The reason will be displayed to describe this comment to others. Learn more.

concept ACK

I think assert is the appropriate move here to prevent the infinite memory loop! We mine as well just crash early. It might also make sense to not allow -fastprune on anything besides regtest as well. I'm not sure if that is covered by ArgsManager::DEBUG_ONLY

bool finalize_undo = false;
if (!fKnown) {
while (m_blockfile_info[nFile].nSize + nAddSize >= (gArgs.GetBoolArg("-fastprune", false) ? 0x10000 /* 64kb */ : MAX_BLOCKFILE_SIZE)) {
const unsigned int max_blockfile_size{gArgs.GetBoolArg("-fastprune", false) ? 0x10000 : MAX_BLOCKFILE_SIZE};
Copy link
Member

Choose a reason for hiding this comment

The reason will be displayed to describe this comment to others.
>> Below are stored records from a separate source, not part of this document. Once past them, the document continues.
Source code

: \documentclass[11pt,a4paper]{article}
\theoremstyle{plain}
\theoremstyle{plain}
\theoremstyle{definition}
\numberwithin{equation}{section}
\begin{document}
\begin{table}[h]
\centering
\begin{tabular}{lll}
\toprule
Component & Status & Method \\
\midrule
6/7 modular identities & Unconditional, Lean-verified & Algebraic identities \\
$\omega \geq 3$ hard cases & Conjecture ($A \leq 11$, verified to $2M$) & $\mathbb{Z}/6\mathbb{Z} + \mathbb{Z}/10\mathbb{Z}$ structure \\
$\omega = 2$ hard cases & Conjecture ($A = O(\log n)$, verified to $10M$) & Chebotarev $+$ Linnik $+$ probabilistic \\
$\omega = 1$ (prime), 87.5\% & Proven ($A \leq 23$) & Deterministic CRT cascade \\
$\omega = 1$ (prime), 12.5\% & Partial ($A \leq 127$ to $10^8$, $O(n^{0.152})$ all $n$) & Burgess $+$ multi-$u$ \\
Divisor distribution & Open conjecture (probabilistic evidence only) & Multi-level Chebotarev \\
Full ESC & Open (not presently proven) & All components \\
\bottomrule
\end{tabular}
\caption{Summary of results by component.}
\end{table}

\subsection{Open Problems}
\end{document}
Learn more.

This cleanup is already addressed in #27039 ;-)

Copy link
Contributor Author

Choose a reason for hiding this comment

The reason will be displayed to describe this comment to others. Learn more.

Good, should make rebasing easy! Here, it's not a cleanup but needed to use max_blockfile_size in the added assert.

@mzumsande
Copy link
Contributor Author

It might also make sense to not allow -fastprune on anything besides regtest as well. I'm not sure if that is covered by ArgsManager::DEBUG_ONLY

Not sure if suppressing options for specific networks is something we usually do (are there any other examples for this?). But I added some more explanation to the -fastprune documentation in init with the latest push.

@TheCharlatan
Copy link
Contributor

TheCharlatan commented Mar 3, 2023

Not sure how I feel about this change. It is trivial to create blocks exceeding this limit on regtest. If this happens, it should at least log a message explaining why it failed. The size limit constants used by fastprune seem arbitrary to me. What is their rationale, just fewer resources allocated/used while running the pruning functional tests? If so, why are the revision files not size restricted as well?

@mzumsande
Copy link
Contributor Author

Not sure how I feel about this change. It is trivial to create blocks exceeding this limit on regtest. If this happens, it should at least log a message explaining why it failed.

I'll add a log message with my next push.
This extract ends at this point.